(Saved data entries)
--- START ---
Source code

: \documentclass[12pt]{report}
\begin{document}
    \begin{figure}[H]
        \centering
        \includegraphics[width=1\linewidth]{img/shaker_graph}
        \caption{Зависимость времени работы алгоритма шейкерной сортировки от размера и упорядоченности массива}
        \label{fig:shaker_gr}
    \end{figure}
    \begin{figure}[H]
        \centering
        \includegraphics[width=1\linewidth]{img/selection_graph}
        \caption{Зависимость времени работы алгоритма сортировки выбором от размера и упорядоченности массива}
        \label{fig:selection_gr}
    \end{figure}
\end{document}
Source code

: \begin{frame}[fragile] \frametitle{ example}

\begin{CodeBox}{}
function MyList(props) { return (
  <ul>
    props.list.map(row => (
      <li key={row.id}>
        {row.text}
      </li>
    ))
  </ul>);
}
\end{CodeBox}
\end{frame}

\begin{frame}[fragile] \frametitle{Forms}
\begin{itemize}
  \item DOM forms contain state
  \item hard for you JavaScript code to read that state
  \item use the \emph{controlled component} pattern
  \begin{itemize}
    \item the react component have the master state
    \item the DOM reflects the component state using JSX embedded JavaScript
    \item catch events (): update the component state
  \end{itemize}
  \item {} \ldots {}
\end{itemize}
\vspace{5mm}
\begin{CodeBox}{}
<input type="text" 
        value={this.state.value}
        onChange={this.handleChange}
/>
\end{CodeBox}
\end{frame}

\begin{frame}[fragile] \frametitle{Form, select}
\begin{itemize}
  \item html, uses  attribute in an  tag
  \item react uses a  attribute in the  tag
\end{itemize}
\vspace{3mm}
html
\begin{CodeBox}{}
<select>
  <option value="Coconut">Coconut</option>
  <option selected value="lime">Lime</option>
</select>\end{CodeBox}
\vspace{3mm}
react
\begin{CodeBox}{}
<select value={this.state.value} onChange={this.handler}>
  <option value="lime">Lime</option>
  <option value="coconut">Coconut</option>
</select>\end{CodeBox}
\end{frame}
--- END ---
TASK:
The lines running from the start of the data through the one that contains "работы алгоритма шейкерной" should be reproduced exactly, and only those.

YOUR RESPONSE:
Source code

: \documentclass[12pt]{report}
\begin{document}
    \begin{figure}[H]
        \centering
        \includegraphics[width=1\linewidth]{img/shaker_graph}
        \caption{Зависимость времени работы алгоритма шейкерной сортировки от размера и упорядоченности массива}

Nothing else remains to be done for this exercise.